*** Block opens ***

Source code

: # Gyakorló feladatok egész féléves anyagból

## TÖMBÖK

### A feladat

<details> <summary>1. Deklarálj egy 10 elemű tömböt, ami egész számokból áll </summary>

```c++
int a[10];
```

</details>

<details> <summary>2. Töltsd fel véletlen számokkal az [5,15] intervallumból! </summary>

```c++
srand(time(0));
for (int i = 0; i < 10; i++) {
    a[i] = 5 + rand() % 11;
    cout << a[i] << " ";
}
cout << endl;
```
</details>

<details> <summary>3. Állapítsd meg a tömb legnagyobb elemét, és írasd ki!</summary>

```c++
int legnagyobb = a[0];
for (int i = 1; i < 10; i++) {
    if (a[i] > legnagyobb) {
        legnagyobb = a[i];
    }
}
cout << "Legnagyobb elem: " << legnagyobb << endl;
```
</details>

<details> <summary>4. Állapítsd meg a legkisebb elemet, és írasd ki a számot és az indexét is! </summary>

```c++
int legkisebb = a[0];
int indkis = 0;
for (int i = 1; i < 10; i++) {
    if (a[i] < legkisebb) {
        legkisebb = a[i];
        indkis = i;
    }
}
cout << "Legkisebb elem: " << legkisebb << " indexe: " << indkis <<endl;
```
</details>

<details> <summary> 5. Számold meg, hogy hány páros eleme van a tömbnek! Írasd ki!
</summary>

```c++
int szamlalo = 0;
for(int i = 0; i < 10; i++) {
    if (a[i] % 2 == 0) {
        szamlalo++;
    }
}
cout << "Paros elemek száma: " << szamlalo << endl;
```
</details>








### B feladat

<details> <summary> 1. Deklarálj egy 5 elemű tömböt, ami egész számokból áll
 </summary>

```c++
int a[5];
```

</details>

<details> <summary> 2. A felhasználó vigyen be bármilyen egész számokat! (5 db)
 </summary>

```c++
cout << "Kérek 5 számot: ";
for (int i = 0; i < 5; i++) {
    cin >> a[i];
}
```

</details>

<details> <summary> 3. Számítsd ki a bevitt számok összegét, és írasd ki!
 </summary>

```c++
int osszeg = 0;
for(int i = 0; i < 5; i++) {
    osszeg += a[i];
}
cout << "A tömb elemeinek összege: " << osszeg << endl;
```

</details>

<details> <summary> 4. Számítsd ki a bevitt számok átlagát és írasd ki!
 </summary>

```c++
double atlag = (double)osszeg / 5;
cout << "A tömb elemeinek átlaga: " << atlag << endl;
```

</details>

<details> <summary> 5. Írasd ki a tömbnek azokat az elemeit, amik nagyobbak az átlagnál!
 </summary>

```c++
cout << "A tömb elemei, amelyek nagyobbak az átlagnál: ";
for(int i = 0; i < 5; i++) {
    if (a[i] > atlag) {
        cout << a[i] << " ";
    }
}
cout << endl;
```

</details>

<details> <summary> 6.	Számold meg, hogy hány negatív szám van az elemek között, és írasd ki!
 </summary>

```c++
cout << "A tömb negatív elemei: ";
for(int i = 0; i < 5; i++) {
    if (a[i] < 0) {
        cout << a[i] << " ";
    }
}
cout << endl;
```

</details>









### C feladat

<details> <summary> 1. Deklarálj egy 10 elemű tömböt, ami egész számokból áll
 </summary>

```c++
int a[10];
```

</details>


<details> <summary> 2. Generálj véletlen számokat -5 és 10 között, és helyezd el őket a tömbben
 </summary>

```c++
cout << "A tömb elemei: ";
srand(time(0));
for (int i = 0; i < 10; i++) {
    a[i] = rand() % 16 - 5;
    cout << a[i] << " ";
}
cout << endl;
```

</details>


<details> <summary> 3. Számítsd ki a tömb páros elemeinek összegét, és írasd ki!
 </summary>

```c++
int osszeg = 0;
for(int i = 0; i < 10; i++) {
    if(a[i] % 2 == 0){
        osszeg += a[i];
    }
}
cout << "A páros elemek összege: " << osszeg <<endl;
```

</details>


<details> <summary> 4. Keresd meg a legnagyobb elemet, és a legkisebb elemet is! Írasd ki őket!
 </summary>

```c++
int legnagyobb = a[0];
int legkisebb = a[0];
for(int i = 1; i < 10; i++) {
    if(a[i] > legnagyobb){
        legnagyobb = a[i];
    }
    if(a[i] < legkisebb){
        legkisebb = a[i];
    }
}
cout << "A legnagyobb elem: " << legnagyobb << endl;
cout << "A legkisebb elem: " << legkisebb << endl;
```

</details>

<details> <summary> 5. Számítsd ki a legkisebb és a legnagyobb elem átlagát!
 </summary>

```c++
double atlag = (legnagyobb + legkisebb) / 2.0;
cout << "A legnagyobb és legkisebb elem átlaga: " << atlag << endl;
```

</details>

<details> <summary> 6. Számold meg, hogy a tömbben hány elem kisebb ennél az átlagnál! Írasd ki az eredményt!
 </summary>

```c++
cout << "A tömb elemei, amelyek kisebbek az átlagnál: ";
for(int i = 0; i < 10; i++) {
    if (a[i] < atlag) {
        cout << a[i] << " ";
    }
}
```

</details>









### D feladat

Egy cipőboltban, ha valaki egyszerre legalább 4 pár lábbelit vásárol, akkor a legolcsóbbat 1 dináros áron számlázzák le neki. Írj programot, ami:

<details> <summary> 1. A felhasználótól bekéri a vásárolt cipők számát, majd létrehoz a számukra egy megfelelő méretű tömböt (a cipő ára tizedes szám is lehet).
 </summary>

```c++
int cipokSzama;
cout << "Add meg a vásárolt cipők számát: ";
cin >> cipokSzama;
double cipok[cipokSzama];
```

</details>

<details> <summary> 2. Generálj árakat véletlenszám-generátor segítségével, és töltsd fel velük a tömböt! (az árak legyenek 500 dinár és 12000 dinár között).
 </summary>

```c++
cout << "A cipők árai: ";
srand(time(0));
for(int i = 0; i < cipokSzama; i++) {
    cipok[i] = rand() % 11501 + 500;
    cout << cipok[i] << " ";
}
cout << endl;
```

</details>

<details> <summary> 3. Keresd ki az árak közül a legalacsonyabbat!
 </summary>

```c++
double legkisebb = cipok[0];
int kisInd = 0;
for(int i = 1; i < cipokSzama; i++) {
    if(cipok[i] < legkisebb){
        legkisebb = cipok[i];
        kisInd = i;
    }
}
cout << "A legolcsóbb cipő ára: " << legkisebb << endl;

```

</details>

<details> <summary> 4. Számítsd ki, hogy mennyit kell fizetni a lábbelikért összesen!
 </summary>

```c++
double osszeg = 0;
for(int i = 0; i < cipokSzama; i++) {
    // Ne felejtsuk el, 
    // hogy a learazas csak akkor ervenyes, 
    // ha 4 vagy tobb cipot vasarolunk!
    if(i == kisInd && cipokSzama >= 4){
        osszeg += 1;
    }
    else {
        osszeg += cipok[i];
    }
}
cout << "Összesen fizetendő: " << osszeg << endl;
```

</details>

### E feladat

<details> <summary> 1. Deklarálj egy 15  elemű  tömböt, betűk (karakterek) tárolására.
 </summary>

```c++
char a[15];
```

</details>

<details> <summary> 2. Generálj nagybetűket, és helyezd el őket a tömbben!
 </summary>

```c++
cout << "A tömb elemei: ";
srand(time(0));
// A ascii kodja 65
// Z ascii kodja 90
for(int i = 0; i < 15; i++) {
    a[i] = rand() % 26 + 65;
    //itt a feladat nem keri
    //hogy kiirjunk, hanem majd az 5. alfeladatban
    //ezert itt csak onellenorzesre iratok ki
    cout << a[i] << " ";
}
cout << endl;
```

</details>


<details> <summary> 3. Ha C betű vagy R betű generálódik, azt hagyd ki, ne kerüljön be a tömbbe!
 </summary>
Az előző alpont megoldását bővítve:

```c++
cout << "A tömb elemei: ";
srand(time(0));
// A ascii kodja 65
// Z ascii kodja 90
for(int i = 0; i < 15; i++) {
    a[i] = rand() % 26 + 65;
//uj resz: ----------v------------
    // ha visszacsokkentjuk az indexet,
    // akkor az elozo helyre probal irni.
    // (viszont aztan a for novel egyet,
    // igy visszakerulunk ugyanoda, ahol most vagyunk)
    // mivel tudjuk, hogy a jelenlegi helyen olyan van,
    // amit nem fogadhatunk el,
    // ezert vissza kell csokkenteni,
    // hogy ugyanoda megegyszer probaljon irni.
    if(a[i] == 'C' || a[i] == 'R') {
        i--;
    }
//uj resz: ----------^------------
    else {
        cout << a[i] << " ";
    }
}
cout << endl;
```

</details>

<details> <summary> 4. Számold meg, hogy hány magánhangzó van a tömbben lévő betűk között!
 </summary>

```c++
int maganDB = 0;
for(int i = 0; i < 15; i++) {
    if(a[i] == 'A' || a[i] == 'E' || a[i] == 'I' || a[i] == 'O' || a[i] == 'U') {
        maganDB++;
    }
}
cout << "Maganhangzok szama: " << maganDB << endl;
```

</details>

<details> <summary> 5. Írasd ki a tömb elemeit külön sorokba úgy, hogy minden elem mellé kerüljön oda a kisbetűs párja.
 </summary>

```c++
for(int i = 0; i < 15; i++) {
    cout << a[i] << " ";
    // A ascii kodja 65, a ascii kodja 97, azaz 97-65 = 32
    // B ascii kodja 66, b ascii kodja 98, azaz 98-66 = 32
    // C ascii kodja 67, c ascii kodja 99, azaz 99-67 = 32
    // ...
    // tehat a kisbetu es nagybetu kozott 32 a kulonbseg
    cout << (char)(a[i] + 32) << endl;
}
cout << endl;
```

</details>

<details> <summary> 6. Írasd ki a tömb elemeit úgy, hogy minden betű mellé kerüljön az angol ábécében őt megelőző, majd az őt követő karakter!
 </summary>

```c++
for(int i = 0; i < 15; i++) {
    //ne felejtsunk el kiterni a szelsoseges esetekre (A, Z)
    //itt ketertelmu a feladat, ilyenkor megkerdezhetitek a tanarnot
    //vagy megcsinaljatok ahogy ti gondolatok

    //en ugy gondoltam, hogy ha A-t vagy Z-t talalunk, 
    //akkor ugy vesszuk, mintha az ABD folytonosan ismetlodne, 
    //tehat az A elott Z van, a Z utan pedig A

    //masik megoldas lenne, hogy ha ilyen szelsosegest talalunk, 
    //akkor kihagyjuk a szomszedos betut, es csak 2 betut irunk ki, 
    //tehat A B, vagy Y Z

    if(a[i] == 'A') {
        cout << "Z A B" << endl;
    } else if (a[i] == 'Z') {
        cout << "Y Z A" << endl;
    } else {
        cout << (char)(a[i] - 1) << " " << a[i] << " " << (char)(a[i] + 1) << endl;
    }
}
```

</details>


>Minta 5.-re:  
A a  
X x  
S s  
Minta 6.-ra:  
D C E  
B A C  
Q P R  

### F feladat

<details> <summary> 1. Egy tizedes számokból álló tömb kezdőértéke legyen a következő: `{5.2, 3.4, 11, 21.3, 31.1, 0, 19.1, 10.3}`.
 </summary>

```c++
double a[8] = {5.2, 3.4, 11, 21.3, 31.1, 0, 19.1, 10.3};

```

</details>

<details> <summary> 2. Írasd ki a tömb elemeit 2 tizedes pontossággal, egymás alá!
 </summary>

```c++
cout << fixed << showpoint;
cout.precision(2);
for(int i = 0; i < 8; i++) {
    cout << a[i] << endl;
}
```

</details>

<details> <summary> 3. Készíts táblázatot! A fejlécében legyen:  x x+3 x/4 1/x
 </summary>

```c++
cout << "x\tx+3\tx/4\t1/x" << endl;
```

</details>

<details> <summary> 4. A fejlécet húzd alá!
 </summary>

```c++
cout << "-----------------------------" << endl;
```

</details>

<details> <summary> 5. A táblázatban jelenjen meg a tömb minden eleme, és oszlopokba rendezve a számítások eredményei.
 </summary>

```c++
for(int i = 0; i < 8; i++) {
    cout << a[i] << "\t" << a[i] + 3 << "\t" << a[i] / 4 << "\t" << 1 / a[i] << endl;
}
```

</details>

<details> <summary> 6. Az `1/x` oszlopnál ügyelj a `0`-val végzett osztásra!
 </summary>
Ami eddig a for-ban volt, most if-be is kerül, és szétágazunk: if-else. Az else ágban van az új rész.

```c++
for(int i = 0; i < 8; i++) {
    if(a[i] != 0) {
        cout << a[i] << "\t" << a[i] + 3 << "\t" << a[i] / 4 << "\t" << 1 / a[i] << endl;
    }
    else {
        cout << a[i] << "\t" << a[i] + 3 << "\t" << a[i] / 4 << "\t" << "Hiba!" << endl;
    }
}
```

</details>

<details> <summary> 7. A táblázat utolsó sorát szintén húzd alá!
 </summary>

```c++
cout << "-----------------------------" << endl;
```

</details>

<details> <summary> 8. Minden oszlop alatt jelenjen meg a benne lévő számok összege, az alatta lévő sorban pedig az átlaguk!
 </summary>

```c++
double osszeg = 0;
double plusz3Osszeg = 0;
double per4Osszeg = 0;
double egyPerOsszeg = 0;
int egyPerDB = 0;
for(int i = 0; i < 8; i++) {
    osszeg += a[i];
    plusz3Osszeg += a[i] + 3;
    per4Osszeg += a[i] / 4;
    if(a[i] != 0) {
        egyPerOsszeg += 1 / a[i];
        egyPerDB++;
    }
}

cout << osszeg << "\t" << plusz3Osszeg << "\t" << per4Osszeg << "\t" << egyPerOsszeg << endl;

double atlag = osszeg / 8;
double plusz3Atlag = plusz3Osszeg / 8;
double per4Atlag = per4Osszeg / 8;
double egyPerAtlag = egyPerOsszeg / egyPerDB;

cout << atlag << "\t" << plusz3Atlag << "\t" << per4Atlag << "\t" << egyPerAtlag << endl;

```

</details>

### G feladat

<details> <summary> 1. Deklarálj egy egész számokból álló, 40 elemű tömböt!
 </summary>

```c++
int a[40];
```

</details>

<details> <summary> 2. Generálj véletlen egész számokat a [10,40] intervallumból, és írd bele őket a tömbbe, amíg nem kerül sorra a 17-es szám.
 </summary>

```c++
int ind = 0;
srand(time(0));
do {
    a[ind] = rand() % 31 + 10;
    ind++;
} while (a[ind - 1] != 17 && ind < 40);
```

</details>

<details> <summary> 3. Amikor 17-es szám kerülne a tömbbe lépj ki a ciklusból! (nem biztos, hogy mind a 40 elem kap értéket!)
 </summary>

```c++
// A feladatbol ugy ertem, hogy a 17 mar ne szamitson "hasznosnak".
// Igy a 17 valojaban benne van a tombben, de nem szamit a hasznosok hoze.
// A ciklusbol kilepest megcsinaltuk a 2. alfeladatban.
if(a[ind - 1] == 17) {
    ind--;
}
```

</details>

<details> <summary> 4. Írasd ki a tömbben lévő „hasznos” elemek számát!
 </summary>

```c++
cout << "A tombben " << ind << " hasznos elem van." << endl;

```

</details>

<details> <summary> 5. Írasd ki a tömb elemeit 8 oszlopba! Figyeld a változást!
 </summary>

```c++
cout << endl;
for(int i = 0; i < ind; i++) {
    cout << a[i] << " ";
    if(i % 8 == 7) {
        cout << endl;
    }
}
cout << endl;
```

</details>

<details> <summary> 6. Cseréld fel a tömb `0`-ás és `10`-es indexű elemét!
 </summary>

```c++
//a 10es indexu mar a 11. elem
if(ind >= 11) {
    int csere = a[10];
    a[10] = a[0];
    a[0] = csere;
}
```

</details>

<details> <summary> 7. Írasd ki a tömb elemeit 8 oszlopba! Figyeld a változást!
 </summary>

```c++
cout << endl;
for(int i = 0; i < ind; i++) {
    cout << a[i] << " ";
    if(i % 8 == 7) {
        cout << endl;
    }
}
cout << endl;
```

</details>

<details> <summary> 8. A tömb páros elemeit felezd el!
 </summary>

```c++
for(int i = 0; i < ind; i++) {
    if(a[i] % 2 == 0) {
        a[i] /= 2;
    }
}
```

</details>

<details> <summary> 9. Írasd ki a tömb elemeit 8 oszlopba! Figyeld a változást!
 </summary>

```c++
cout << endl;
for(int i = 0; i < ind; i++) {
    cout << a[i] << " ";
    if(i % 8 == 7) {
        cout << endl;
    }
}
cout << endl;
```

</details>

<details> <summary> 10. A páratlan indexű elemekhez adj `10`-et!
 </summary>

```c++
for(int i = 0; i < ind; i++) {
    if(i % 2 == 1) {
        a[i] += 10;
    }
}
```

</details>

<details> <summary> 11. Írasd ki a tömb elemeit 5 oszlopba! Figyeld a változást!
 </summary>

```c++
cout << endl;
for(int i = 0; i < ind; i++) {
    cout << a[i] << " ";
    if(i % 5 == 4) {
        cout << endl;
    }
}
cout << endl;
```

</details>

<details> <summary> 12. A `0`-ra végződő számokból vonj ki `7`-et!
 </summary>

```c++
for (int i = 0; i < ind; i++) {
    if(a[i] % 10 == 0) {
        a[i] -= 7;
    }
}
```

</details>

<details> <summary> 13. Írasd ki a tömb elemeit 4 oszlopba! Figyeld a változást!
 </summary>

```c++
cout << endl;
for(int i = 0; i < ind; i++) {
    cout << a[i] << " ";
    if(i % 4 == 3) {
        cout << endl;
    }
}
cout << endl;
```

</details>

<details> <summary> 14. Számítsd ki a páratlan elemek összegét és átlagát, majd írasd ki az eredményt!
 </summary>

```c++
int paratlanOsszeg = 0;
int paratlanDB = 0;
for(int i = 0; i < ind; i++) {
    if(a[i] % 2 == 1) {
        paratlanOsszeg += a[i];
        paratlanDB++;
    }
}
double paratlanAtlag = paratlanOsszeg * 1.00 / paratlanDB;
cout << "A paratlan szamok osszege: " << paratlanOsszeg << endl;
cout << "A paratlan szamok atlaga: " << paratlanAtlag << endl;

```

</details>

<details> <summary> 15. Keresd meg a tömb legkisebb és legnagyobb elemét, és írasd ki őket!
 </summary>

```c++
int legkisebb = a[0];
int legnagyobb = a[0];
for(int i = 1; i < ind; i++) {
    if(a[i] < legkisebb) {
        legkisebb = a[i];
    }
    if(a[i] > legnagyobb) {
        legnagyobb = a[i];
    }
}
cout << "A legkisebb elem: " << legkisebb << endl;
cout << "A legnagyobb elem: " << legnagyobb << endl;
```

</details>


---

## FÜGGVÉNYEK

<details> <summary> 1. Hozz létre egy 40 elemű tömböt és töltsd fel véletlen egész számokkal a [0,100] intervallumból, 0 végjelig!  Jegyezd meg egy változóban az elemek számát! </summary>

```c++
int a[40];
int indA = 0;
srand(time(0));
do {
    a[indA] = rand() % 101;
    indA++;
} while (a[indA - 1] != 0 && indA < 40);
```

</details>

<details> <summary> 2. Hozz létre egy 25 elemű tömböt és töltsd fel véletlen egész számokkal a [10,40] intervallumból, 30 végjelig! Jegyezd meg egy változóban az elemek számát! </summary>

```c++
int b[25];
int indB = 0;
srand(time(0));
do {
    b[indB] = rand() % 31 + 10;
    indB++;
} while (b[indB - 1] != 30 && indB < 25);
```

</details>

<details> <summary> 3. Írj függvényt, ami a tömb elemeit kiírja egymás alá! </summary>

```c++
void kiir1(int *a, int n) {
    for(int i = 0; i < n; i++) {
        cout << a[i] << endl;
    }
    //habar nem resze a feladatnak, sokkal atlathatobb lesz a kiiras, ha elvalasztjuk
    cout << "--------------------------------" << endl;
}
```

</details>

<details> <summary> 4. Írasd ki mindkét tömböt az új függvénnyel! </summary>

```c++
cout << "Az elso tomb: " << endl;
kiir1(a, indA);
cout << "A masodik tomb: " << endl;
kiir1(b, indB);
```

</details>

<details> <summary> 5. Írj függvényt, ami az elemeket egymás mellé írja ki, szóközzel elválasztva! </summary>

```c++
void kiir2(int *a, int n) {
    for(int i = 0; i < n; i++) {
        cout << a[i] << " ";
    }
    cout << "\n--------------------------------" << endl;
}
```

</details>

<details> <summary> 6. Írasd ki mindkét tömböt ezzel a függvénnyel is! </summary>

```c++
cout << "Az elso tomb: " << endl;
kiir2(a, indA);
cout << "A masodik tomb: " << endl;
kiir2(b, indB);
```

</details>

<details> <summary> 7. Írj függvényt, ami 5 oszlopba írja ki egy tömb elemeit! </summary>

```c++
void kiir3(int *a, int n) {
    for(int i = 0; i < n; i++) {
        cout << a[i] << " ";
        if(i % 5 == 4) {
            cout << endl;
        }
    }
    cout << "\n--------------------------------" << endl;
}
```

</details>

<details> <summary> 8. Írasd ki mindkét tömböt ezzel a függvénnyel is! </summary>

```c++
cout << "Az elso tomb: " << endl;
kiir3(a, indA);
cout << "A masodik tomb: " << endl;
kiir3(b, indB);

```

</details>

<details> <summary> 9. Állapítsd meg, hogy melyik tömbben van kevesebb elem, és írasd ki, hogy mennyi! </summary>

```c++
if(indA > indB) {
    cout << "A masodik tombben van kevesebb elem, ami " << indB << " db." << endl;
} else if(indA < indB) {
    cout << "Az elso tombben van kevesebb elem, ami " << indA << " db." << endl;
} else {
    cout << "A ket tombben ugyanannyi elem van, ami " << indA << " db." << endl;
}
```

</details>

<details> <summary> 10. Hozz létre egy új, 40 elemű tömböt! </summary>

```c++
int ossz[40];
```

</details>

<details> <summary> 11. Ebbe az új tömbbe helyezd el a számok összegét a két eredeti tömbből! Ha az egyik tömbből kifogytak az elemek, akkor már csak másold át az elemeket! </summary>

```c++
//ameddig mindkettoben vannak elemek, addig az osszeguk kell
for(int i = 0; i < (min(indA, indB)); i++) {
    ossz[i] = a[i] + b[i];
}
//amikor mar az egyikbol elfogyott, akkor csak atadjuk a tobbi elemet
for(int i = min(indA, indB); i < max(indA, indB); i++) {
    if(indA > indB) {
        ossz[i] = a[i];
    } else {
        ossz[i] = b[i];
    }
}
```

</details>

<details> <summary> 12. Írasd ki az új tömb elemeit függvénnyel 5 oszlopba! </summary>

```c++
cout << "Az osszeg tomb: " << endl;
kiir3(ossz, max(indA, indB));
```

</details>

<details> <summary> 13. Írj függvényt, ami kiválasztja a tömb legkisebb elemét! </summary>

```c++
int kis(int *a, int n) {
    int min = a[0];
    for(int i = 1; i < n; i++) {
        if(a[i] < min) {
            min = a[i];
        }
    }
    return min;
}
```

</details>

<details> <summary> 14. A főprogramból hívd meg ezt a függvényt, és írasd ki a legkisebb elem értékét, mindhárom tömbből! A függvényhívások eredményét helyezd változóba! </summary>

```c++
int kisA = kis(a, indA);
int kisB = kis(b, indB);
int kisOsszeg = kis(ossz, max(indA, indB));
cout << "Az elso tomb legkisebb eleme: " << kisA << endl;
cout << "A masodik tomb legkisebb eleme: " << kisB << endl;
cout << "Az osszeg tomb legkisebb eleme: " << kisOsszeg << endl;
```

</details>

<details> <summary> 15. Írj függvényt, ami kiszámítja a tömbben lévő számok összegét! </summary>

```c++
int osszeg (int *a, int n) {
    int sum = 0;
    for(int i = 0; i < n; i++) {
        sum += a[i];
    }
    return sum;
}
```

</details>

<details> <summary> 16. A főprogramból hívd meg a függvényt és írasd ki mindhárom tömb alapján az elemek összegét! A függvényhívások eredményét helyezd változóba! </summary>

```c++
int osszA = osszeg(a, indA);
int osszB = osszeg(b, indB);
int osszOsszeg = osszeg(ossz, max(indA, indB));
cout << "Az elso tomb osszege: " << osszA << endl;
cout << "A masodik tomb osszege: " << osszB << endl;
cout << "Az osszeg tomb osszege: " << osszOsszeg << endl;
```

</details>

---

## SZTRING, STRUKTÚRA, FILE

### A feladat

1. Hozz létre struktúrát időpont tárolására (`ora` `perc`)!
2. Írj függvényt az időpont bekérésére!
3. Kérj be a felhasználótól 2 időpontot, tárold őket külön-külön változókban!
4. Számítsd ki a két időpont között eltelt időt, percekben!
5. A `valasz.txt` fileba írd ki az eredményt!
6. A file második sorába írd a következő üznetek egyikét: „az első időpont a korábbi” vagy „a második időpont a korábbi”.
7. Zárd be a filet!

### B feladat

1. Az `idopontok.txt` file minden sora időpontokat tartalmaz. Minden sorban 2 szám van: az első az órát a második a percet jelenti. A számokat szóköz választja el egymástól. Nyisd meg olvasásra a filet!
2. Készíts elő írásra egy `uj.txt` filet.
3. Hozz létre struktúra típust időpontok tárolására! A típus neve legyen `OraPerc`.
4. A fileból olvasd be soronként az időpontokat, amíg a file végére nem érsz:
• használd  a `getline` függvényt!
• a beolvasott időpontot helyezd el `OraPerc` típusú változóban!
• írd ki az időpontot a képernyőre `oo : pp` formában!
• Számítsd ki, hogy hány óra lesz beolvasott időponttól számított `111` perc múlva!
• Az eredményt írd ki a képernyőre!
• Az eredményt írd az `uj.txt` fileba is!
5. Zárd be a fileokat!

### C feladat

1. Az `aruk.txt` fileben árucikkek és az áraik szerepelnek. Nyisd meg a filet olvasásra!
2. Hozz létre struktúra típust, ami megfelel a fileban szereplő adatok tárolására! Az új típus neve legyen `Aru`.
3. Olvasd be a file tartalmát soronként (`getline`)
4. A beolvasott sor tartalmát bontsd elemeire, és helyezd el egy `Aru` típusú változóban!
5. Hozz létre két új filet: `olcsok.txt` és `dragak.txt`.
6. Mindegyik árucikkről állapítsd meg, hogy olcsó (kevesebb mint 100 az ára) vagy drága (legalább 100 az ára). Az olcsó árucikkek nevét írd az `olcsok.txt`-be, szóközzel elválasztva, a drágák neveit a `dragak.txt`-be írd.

*** Block closes ***

## Task to carry out
Go through the lines above and copy any that contain "Generálj".

## Answer space
<details> <summary> 2. Generálj véletlen számokat -5 és 10 között, és helyezd el őket a tömbben
<details> <summary> 2. Generálj árakat véletlenszám-generátor segítségével, és töltsd fel velük a tömböt! (az árak legyenek 500 dinár és 12000 dinár között).
<details> <summary> 2. Generálj nagybetűket, és helyezd el őket a tömbben!
<details> <summary> 2. Generálj véletlen egész számokat a [10,40] intervallumból, és írd bele őket a tömbbe, amíg nem kerül sorra a 17-es szám.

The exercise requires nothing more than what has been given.